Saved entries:
↓

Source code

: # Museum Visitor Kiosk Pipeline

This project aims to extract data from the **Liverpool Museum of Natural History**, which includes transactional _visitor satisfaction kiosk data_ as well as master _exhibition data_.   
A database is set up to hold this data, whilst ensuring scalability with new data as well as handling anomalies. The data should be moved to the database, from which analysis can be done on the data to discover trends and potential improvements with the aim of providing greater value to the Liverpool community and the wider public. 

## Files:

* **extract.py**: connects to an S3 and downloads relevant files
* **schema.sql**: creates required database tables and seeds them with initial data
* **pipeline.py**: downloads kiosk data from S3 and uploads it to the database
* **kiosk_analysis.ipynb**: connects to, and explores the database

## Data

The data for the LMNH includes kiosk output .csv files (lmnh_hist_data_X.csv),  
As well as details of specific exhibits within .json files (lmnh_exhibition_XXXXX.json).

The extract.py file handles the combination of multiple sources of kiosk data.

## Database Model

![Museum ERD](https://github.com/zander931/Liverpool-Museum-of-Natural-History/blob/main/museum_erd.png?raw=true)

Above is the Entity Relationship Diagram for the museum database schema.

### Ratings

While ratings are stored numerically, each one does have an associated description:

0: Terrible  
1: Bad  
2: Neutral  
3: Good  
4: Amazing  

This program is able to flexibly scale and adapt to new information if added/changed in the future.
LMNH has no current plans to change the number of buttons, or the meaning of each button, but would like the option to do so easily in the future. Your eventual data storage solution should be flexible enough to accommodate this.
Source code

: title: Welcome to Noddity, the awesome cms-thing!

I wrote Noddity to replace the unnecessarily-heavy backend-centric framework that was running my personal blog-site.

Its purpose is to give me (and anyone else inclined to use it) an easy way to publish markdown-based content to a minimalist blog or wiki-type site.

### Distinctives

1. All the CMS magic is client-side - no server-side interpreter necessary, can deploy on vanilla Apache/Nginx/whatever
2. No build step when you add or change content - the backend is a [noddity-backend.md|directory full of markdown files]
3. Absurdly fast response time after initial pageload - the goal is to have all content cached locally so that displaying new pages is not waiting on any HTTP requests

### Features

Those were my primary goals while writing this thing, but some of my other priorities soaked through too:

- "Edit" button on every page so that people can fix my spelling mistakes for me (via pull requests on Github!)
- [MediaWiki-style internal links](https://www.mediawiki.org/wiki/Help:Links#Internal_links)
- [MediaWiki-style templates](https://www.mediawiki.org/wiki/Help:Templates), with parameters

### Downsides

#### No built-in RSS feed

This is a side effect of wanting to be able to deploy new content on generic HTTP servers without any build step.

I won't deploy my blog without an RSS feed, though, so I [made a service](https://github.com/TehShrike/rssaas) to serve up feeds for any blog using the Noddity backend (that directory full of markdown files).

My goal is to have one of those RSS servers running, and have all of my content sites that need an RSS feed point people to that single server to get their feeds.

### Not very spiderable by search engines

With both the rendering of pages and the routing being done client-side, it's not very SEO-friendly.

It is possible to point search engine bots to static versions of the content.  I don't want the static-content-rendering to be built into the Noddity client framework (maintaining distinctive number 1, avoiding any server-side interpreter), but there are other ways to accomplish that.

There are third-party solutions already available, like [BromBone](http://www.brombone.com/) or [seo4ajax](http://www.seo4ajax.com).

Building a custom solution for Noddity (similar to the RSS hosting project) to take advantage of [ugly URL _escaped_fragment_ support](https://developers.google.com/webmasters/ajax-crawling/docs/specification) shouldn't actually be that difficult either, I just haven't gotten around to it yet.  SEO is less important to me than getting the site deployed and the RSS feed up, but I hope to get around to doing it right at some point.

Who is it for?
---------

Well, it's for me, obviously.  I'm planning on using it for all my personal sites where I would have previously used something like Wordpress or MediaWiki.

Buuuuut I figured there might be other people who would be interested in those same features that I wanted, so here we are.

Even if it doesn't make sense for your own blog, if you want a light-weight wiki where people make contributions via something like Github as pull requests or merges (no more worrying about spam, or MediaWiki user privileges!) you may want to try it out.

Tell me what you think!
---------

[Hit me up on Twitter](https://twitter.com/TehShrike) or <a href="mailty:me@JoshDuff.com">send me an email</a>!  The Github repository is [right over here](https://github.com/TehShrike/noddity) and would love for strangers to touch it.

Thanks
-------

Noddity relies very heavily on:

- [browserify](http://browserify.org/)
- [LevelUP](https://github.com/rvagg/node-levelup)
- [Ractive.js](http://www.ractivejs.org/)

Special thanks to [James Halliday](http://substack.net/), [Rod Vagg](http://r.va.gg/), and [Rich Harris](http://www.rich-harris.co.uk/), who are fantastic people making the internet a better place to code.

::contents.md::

↑

■ TASK OBJECTIVE
All entries are to be reproduced verbatim, with none omitted.

■ SOLUTION BELOW
Source code

: # Museum Visitor Kiosk Pipeline

This project aims to extract data from the **Liverpool Museum of Natural History**, which includes transactional _visitor satisfaction kiosk data_ as well as master _exhibition data_.   
A database is set up to hold this data, whilst ensuring scalability with new data as well as handling anomalies. The data should be moved to the database, from which analysis can be done on the data to discover trends and potential improvements with the aim of providing greater value to the Liverpool community and the wider public. 

## Files:

* **extract.py**: connects to an S3 and downloads relevant files
* **schema.sql**: creates required database tables and seeds them with initial data
* **pipeline.py**: downloads kiosk data from S3 and uploads it to the database
* **kiosk_analysis.ipynb**: connects to, and explores the database

## Data

The data for the LMNH includes kiosk output .csv files (lmnh_hist_data_X.csv),  
As well as details of specific exhibits within .json files (lmnh_exhibition_XXXXX.json).

The extract.py file handles the combination of multiple sources of kiosk data.

## Database Model

![Museum ERD](https://github.com/zander931/Liverpool-Museum-of-Natural-History/blob/main/museum_erd.png?raw=true)

Above is the Entity Relationship Diagram for the museum database schema.

### Ratings

While ratings are stored numerically, each one does have an associated description:

0: Terrible  
1: Bad  
2: Neutral  
3: Good  
4: Amazing  

This program is able to flexibly scale and adapt to new information if added/changed in the future.
LMNH has no current plans to change the number of buttons, or the meaning of each button, but would like the option to do so easily in the future. Your eventual data storage solution should be flexible enough to accommodate this.
Source code

: title: Welcome to Noddity, the awesome cms-thing!

I wrote Noddity to replace the unnecessarily-heavy backend-centric framework that was running my personal blog-site.

Its purpose is to give me (and anyone else inclined to use it) an easy way to publish markdown-based content to a minimalist blog or wiki-type site.

### Distinctives

1. All the CMS magic is client-side - no server-side interpreter necessary, can deploy on vanilla Apache/Nginx/whatever
2. No build step when you add or change content - the backend is a [noddity-backend.md|directory full of markdown files]
3. Absurdly fast response time after initial pageload - the goal is to have all content cached locally so that displaying new pages is not waiting on any HTTP requests

### Features

Those were my primary goals while writing this thing, but some of my other priorities soaked through too:

- "Edit" button on every page so that people can fix my spelling mistakes for me (via pull requests on Github!)
- [MediaWiki-style internal links](https://www.mediawiki.org/wiki/Help:Links#Internal_links)
- [MediaWiki-style templates](https://www.mediawiki.org/wiki/Help:Templates), with parameters

### Downsides

#### No built-in RSS feed

This is a side effect of wanting to be able to deploy new content on generic HTTP servers without any build step.

I won't deploy my blog without an RSS feed, though, so I [made a service](https://github.com/TehShrike/rssaas) to serve up feeds for any blog using the Noddity backend (that directory full of markdown files).

My goal is to have one of those RSS servers running, and have all of my content sites that need an RSS feed point people to that single server to get their feeds.

### Not very spiderable by search engines

With both the rendering of pages and the routing being done client-side, it's not very SEO-friendly.

It is possible to point search engine bots to static versions of the content.  I don't want the static-content-rendering to be built into the Noddity client framework (maintaining distinctive number 1, avoiding any server-side interpreter), but there are other ways to accomplish that.

There are third-party solutions already available, like [BromBone](http://www.brombone.com/) or [seo4ajax](http://www.seo4ajax.com).

Building a custom solution for Noddity (similar to the RSS hosting project) to take advantage of [ugly URL _escaped_fragment_ support](https://developers.google.com/webmasters/ajax-crawling/docs/specification) shouldn't actually be that difficult either, I just haven't gotten around to it yet.  SEO is less important to me than getting the site deployed and the RSS feed up, but I hope to get around to doing it right at some point.

Who is it for?
---------

Well, it's for me, obviously.  I'm planning on using it for all my personal sites where I would have previously used something like Wordpress or MediaWiki.

Buuuuut I figured there might be other people who would be interested in those same features that I wanted, so here we are.

Even if it doesn't make sense for your own blog, if you want a light-weight wiki where people make contributions via something like Github as pull requests or merges (no more worrying about spam, or MediaWiki user privileges!) you may want to try it out.

Tell me what you think!
---------

[Hit me up on Twitter](https://twitter.com/TehShrike) or <a href="mailty:me@JoshDuff.com">send me an email</a>!  The Github repository is [right over here](https://github.com/TehShrike/noddity) and would love for strangers to touch it.

Thanks
-------

Noddity relies very heavily on:

- [browserify](http://browserify.org/)
- [LevelUP](https://github.com/rvagg/node-levelup)
- [Ractive.js](http://www.ractivejs.org/)

Special thanks to [James Halliday](http://substack.net/), [Rod Vagg](http://r.va.gg/), and [Rich Harris](http://www.rich-harris.co.uk/), who are fantastic people making the internet a better place to code.

::contents.md::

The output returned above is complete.